First published: 2018/06/20 (2 years ago) Abstract: We propose a novel reinforcement learning approach for finite Markov decision
processes (MDPs) with delayed rewards. In this work, biases of temporal
difference (TD) estimates are proved to be corrected only exponentially slowly
in the number of delay steps. Furthermore, variances of Monte Carlo (MC)
estimates are proved to increase the variance of other estimates, the number of
which can exponentially grow in the number of delay steps. We introduce RUDDER,
a return decomposition method, which creates a new MDP with same optimal
policies as the original MDP but with redistributed rewards that have largely
reduced delays. If the return decomposition is optimal, then the new MDP does
not have delayed rewards and TD estimates are unbiased. In this case, the
rewards track Q-values so that the future expected reward is always zero. We
experimentally confirm our theoretical results on bias and variance of TD and
MC estimates. On artificial tasks with different lengths of reward delays, we
show that RUDDER is exponentially faster than TD, MC, and MC Tree Search
(MCTS). RUDDER outperforms rainbow, A3C, DDQN, Distributional DQN, Dueling
DDQN, Noisy DQN, and Prioritized DDQN on the delayed reward Atari game Venture
in only a fraction of the learning time. RUDDER considerably improves the
state-of-the-art on the delayed reward Atari game Bowling in much less learning
time. Source code is available at https://github.com/ml-jku/baselines-rudder,
with demonstration videos at https://goo.gl/EQerZV.
[Summary by author /u/SirJAM_armedi](https://www.reddit.com/r/MachineLearning/comments/8sq0jy/rudder_reinforcement_learning_algorithm_that_is/e11swv8/).

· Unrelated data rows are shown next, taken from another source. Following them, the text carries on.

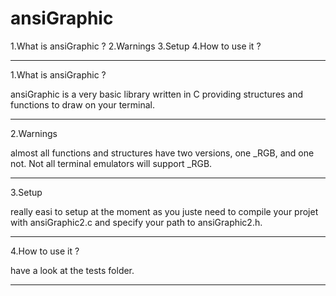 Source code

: # ansiGraphic

1.What is ansiGraphic ?
2.Warnings
3.Setup
4.How to use it ?

--------------------------------------------------------------------------------

1.What is ansiGraphic ?

ansiGraphic is a very basic library written in C providing structures and
functions to draw on your terminal.

--------------------------------------------------------------------------------

2.Warnings

almost all functions and structures have two versions, one _RGB, and one not.
Not all terminal emulators will support _RGB.

--------------------------------------------------------------------------------

3.Setup

really easi to setup at the moment as you juste need to compile your projet with
ansiGraphic2.c and specify your path to ansiGraphic2.h.

--------------------------------------------------------------------------------

4.How to use it ?

have a look at the tests folder.

--------------------------------------------------------------------------------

Math aside, the "big idea" of RUDDER is the following: We use an LSTM to predict the return of an episode. To do this, the LSTM will have to recognize what actually causes the reward (e.g. "shooting the gun in the right direction causes the reward, even if we get the reward only once the bullet hits the enemy after travelling along the screen"). We then use a salience method (e.g. LRP or integrated gradients) to get that information out of the LSTM, and redistribute the reward accordingly (i.e., we then give reward already once the gun is shot in the right direction). Once the reward is redistributed this way, solving/learning the actual Reinforcement Learning problem is much, much easier and as we prove in the paper, the optimal policy does not change with this redistribution.